*What you should do:* Beginning with the line that contains "id_fun_depto INT REFERENCES" in the material below, print each line exactly until the line that contains "--A) Query para" has been printed, then stop.

*** Begin section ***

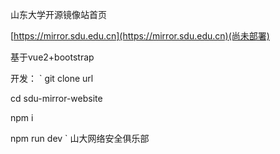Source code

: 山东大学开源镜像站首页

[https://mirror.sdu.edu.cn](https://mirror.sdu.edu.cn)(尚未部署)

基于vue2+bootstrap

开发：
`
git clone url

cd sdu-mirror-website

npm i

npm run dev
`
山大网络安全俱乐部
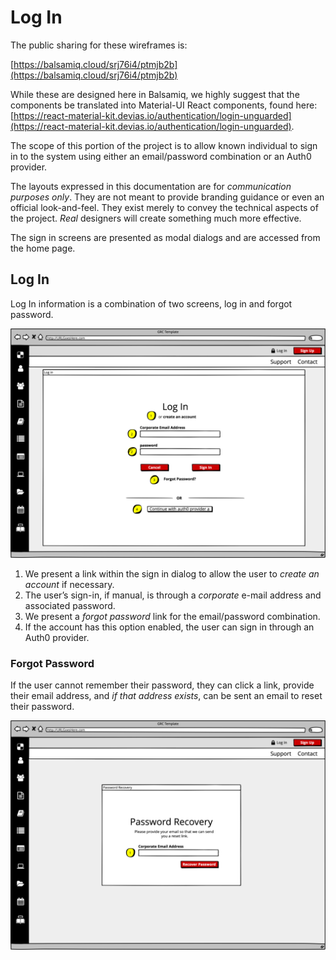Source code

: # Log In

The public sharing for these wireframes is:

[https://balsamiq.cloud/srj76i4/ptmjb2b](https://balsamiq.cloud/srj76i4/ptmjb2b)

While these are designed here in Balsamiq, we highly suggest that the components be translated into Material-UI React components, found here: [https://react-material-kit.devias.io/authentication/login-unguarded](https://react-material-kit.devias.io/authentication/login-unguarded).

The scope of this portion of the project is to allow known individual to sign in to the system using either an email/password combination or an Auth0 provider.

The layouts expressed in this documentation are for _communication purposes only_. They are not meant to provide branding guidance or even an official look-and-feel. They exist merely to convey the technical aspects of the project. _Real_ designers will create something much more effective.

The sign in screens are presented as modal dialogs and are accessed from the home page.

## Log In

Log In information is a combination of two screens, log in and forgot password.

![Log In dialog](../../.gitbook/assets/0%20%2811%29.png)

1. We present a link within the sign in dialog to allow the user to _create an account_ if necessary.
2. The user’s sign-in, if manual, is through a _corporate_ e-mail address and associated password.
3. We present a _forgot password_ link for the email/password combination.
4. If the account has this option enabled, the user can sign in through an Auth0 provider.

### Forgot Password

If the user cannot remember their password, they can click a link, provide their email address, and _if that address exists_, can be sent an email to reset their password.

![Password recovery](../../.gitbook/assets/1%20%2813%29.png)

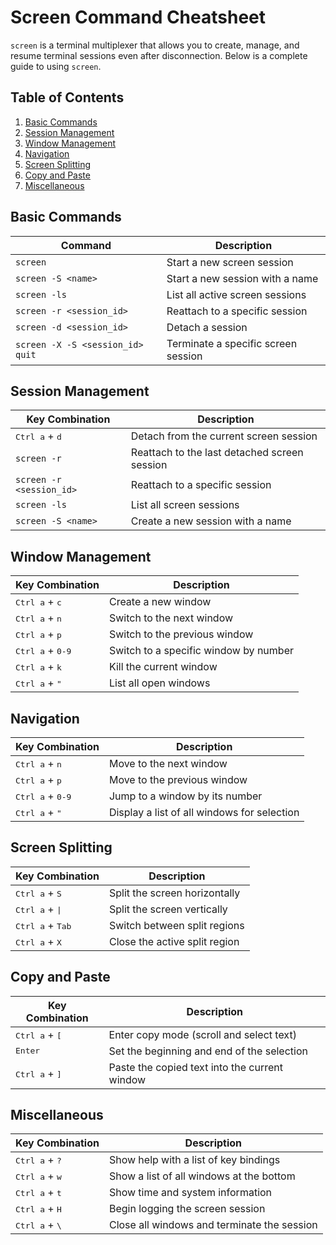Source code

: # Screen Command Cheatsheet

`screen` is a terminal multiplexer that allows you to create, manage, and resume terminal sessions even after disconnection. Below is a complete guide to using `screen`.

## Table of Contents
1. [Basic Commands](#basic-commands)
2. [Session Management](#session-management)
3. [Window Management](#window-management)
4. [Navigation](#navigation)
5. [Screen Splitting](#screen-splitting)
6. [Copy and Paste](#copy-and-paste)
7. [Miscellaneous](#miscellaneous)

## Basic Commands

| Command                            | Description                                      |
| ---------------------------------- | ------------------------------------------------ |
| `screen`                           | Start a new screen session                       |
| `screen -S <name>`                 | Start a new session with a name                  |
| `screen -ls`                       | List all active screen sessions                  |
| `screen -r <session_id>`           | Reattach to a specific session                   |
| `screen -d <session_id>`           | Detach a session                                 |
| `screen -X -S <session_id> quit`   | Terminate a specific screen session              |

## Session Management

| Key Combination                    | Description                                      |
| ---------------------------------- | ------------------------------------------------ |
| <kbd>Ctrl a</kbd> + <kbd>d</kbd>   | Detach from the current screen session           |
| `screen -r`                        | Reattach to the last detached screen session     |
| `screen -r <session_id>`           | Reattach to a specific session                   |
| `screen -ls`                       | List all screen sessions                         |
| `screen -S <name>`                 | Create a new session with a name                 |

## Window Management

| Key Combination                    | Description                                      |
| ---------------------------------- | ------------------------------------------------ |
| <kbd>Ctrl a</kbd> + <kbd>c</kbd>   | Create a new window                              |
| <kbd>Ctrl a</kbd> + <kbd>n</kbd>   | Switch to the next window                        |
| <kbd>Ctrl a</kbd> + <kbd>p</kbd>   | Switch to the previous window                    |
| <kbd>Ctrl a</kbd> + <kbd>0-9</kbd> | Switch to a specific window by number            |
| <kbd>Ctrl a</kbd> + <kbd>k</kbd>   | Kill the current window                          |
| <kbd>Ctrl a</kbd> + <kbd>"</kbd>   | List all open windows                            |

## Navigation

| Key Combination                    | Description                                      |
| ---------------------------------- | ------------------------------------------------ |
| <kbd>Ctrl a</kbd> + <kbd>n</kbd>   | Move to the next window                          |
| <kbd>Ctrl a</kbd> + <kbd>p</kbd>   | Move to the previous window                      |
| <kbd>Ctrl a</kbd> + <kbd>0-9</kbd> | Jump to a window by its number                   |
| <kbd>Ctrl a</kbd> + <kbd>"</kbd>   | Display a list of all windows for selection      |

## Screen Splitting

| Key Combination                    | Description                                      |
| ---------------------------------- | ------------------------------------------------ |
| <kbd>Ctrl a</kbd> + <kbd>S</kbd>   | Split the screen horizontally                    |
| <kbd>Ctrl a</kbd> + <kbd>\|</kbd>  | Split the screen vertically                      |
| <kbd>Ctrl a</kbd> + <kbd>Tab</kbd> | Switch between split regions                     |
| <kbd>Ctrl a</kbd> + <kbd>X</kbd>   | Close the active split region                    |

## Copy and Paste

| Key Combination                    | Description                                      |
| ---------------------------------- | ------------------------------------------------ |
| <kbd>Ctrl a</kbd> + <kbd>[</kbd>   | Enter copy mode (scroll and select text)         |
| <kbd>Enter</kbd>                   | Set the beginning and end of the selection       |
| <kbd>Ctrl a</kbd> + <kbd>]</kbd>   | Paste the copied text into the current window    |

## Miscellaneous

| Key Combination                    | Description                                      |
| ---------------------------------- | ------------------------------------------------ |
| <kbd>Ctrl a</kbd> + <kbd>?</kbd>   | Show help with a list of key bindings            |
| <kbd>Ctrl a</kbd> + <kbd>w</kbd>   | Show a list of all windows at the bottom         |
| <kbd>Ctrl a</kbd> + <kbd>t</kbd>   | Show time and system information                 |
| <kbd>Ctrl a</kbd> + <kbd>H</kbd>   | Begin logging the screen session                 |
| <kbd>Ctrl a</kbd> + <kbd>\\</kbd>  | Close all windows and terminate the session      |
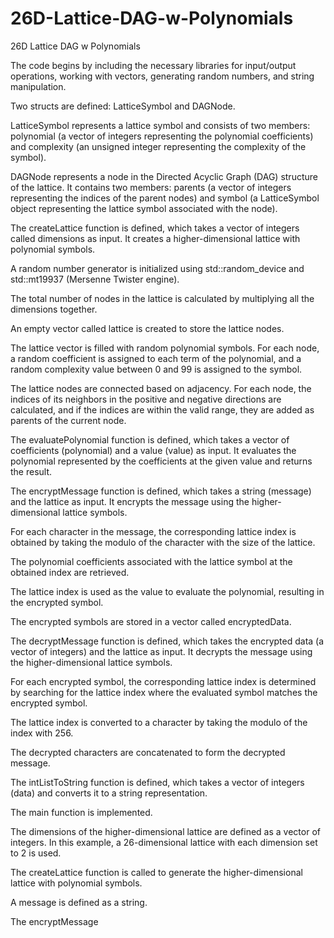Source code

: # 26D-Lattice-DAG-w-Polynomials
26D Lattice DAG w Polynomials

The code begins by including the necessary libraries for input/output operations, working with vectors, generating random numbers, and string manipulation.

Two structs are defined: LatticeSymbol and DAGNode.

LatticeSymbol represents a lattice symbol and consists of two members: polynomial (a vector of integers representing the polynomial coefficients) and complexity (an unsigned integer representing the complexity of the symbol).

DAGNode represents a node in the Directed Acyclic Graph (DAG) structure of the lattice. It contains two members: parents (a vector of integers representing the indices of the parent nodes) and symbol (a LatticeSymbol object representing the lattice symbol associated with the node).

The createLattice function is defined, which takes a vector of integers called dimensions as input. It creates a higher-dimensional lattice with polynomial symbols.

A random number generator is initialized using std::random_device and std::mt19937 (Mersenne Twister engine).

The total number of nodes in the lattice is calculated by multiplying all the dimensions together.

An empty vector called lattice is created to store the lattice nodes.

The lattice vector is filled with random polynomial symbols. For each node, a random coefficient is assigned to each term of the polynomial, and a random complexity value between 0 and 99 is assigned to the symbol.

The lattice nodes are connected based on adjacency. For each node, the indices of its neighbors in the positive and negative directions are calculated, and if the indices are within the valid range, they are added as parents of the current node.

The evaluatePolynomial function is defined, which takes a vector of coefficients (polynomial) and a value (value) as input. It evaluates the polynomial represented by the coefficients at the given value and returns the result.

The encryptMessage function is defined, which takes a string (message) and the lattice as input. It encrypts the message using the higher-dimensional lattice symbols.

For each character in the message, the corresponding lattice index is obtained by taking the modulo of the character with the size of the lattice.

The polynomial coefficients associated with the lattice symbol at the obtained index are retrieved.

The lattice index is used as the value to evaluate the polynomial, resulting in the encrypted symbol.

The encrypted symbols are stored in a vector called encryptedData.

The decryptMessage function is defined, which takes the encrypted data (a vector of integers) and the lattice as input. It decrypts the message using the higher-dimensional lattice symbols.

For each encrypted symbol, the corresponding lattice index is determined by searching for the lattice index where the evaluated symbol matches the encrypted symbol.

The lattice index is converted to a character by taking the modulo of the index with 256.

The decrypted characters are concatenated to form the decrypted message.

The intListToString function is defined, which takes a vector of integers (data) and converts it to a string representation.

The main function is implemented.

The dimensions of the higher-dimensional lattice are defined as a vector of integers. In this example, a 26-dimensional lattice with each dimension set to 2 is used.

The createLattice function is called to generate the higher-dimensional lattice with polynomial symbols.

A message is defined as a string.

The encryptMessage
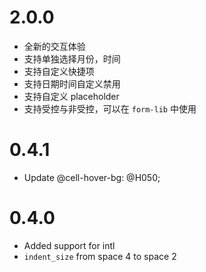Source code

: # 2.0.0
- 全新的交互体验
- 支持单独选择月份，时间
- 支持自定义快捷项
- 支持日期时间自定义禁用
- 支持自定义 placeholder
- 支持受控与非受控，可以在 `form-lib` 中使用


# 0.4.1
- Update @cell-hover-bg: @H050;

# 0.4.0
- Added support for intl
- `indent_size` from space 4 to space 2
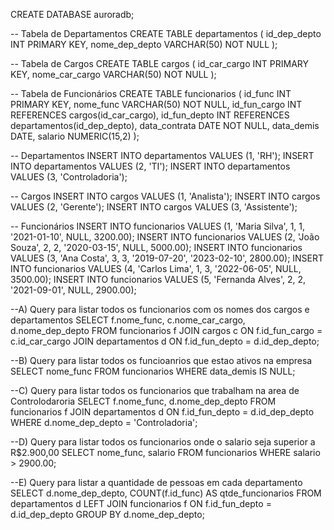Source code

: CREATE DATABASE auroradb;

-- Tabela de Departamentos
CREATE TABLE departamentos (
id_dep_depto INT PRIMARY KEY,
nome_dep_depto VARCHAR(50) NOT NULL
);

-- Tabela de Cargos
CREATE TABLE cargos (
id_car_cargo INT PRIMARY KEY,
nome_car_cargo VARCHAR(50) NOT NULL
);

-- Tabela de Funcionários
CREATE TABLE funcionarios (
id_func INT PRIMARY KEY,
nome_func VARCHAR(50) NOT NULL,
id_fun_cargo INT REFERENCES cargos(id_car_cargo),
id_fun_depto INT REFERENCES departamentos(id_dep_depto),
data_contrata DATE NOT NULL,
data_demis DATE,
salario NUMERIC(15,2)
);

-- Departamentos
INSERT INTO departamentos VALUES (1, 'RH');
INSERT INTO departamentos VALUES (2, 'TI');
INSERT INTO departamentos VALUES (3, 'Controladoria');

-- Cargos
INSERT INTO cargos VALUES (1, 'Analista');
INSERT INTO cargos VALUES (2, 'Gerente');
INSERT INTO cargos VALUES (3, 'Assistente');

-- Funcionários
INSERT INTO funcionarios VALUES (1, 'Maria Silva', 1, 1, '2021-01-10', NULL, 3200.00);
INSERT INTO funcionarios VALUES (2, 'João Souza', 2, 2, '2020-03-15', NULL, 5000.00);
INSERT INTO funcionarios VALUES (3, 'Ana Costa', 3, 3, '2019-07-20', '2023-02-10', 2800.00);
INSERT INTO funcionarios VALUES (4, 'Carlos Lima', 1, 3, '2022-06-05', NULL, 3500.00);
INSERT INTO funcionarios VALUES (5, 'Fernanda Alves', 2, 2, '2021-09-01', NULL, 2900.00);

--A) Query para listar todos os funcionarios com os nomes dos cargos e departamentos
SELECT f.nome_func, c.nome_car_cargo, d.nome_dep_depto
FROM funcionarios f
JOIN cargos c ON f.id_fun_cargo = c.id_car_cargo
JOIN departamentos d ON f.id_fun_depto = d.id_dep_depto;

--B) Query para listar todos os funcioanrios que estao ativos na empresa
SELECT nome_func
FROM funcionarios
WHERE data_demis IS NULL;

--C) Query para listar todos os funcionarios que trabalham na area de Controlodaroria
SELECT f.nome_func, d.nome_dep_depto
FROM funcionarios f
JOIN departamentos d ON f.id_fun_depto = d.id_dep_depto
WHERE d.nome_dep_depto = 'Controladoria';

--D) Query para listar todos os funcionarios onde o salario seja superior a R$2.900,00
SELECT nome_func, salario
FROM funcionarios
WHERE salario > 2900.00;

--E) Query para listar a quantidade de pessoas em cada departamento
SELECT d.nome_dep_depto, COUNT(f.id_func) AS qtde_funcionarios
FROM departamentos d
LEFT JOIN funcionarios f ON f.id_fun_depto = d.id_dep_depto
GROUP BY d.nome_dep_depto;
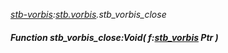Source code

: _[stb-vorbis](../../modules/stb-vorbis/stb-vorbis-module.md):[stb.vorbis](stb:stb-vorbis.md).stb\_vorbis\_close_
##### Function stb\_vorbis\_close:Void( f:[stb_vorbis](../../modules/stb-vorbis/stb-vorbis-stb_vorbis.md) Ptr )
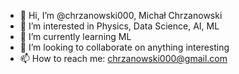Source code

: - 👋 Hi, I’m @chrzanowski000, Michał Chrzanowski
- 👀 I’m interested in Physics, Data Science, AI, ML
- 🌱 I’m currently learning ML
- 💞️ I’m looking to collaborate on anything interesting
- 📫 How to reach me: chrzanowski000@gmail.com

<!---
chrzanowski000/chrzanowski000 is a ✨ special ✨ repository because its `README.md` (this file) appears on your GitHub profile.
You can click the Preview link to take a look at your changes.
--->
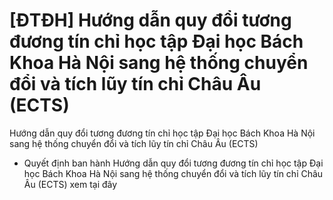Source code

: # [ĐTĐH] Hướng dẫn quy đổi tương đương tín chỉ học tập Đại học Bách Khoa Hà Nội sang hệ thống chuyển đổi và tích lũy tín chỉ Châu Âu (ECTS)

Hướng dẫn quy đổi tương đương tín chỉ học tập Đại học Bách Khoa Hà Nội sang hệ thống chuyển đổi và tích lũy tín chỉ Châu Âu (ECTS)
- Quyết định ban hành Hướng dẫn quy đổi tương đương tín chỉ học tập Đại học Bách Khoa Hà Nội sang hệ thống chuyển đổi và tích lũy tín chỉ Châu Âu (ECTS) xem tại đây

*** End section ***

*Solution to this problem:*
id_fun_depto INT REFERENCES departamentos(id_dep_depto),
data_contrata DATE NOT NULL,
data_demis DATE,
salario NUMERIC(15,2)
);

-- Departamentos
INSERT INTO departamentos VALUES (1, 'RH');
INSERT INTO departamentos VALUES (2, 'TI');
INSERT INTO departamentos VALUES (3, 'Controladoria');

-- Cargos
INSERT INTO cargos VALUES (1, 'Analista');
INSERT INTO cargos VALUES (2, 'Gerente');
INSERT INTO cargos VALUES (3, 'Assistente');

-- Funcionários
INSERT INTO funcionarios VALUES (1, 'Maria Silva', 1, 1, '2021-01-10', NULL, 3200.00);
INSERT INTO funcionarios VALUES (2, 'João Souza', 2, 2, '2020-03-15', NULL, 5000.00);
INSERT INTO funcionarios VALUES (3, 'Ana Costa', 3, 3, '2019-07-20', '2023-02-10', 2800.00);
INSERT INTO funcionarios VALUES (4, 'Carlos Lima', 1, 3, '2022-06-05', NULL, 3500.00);
INSERT INTO funcionarios VALUES (5, 'Fernanda Alves', 2, 2, '2021-09-01', NULL, 2900.00);

--A) Query para listar todos os funcionarios com os nomes dos cargos e departamentos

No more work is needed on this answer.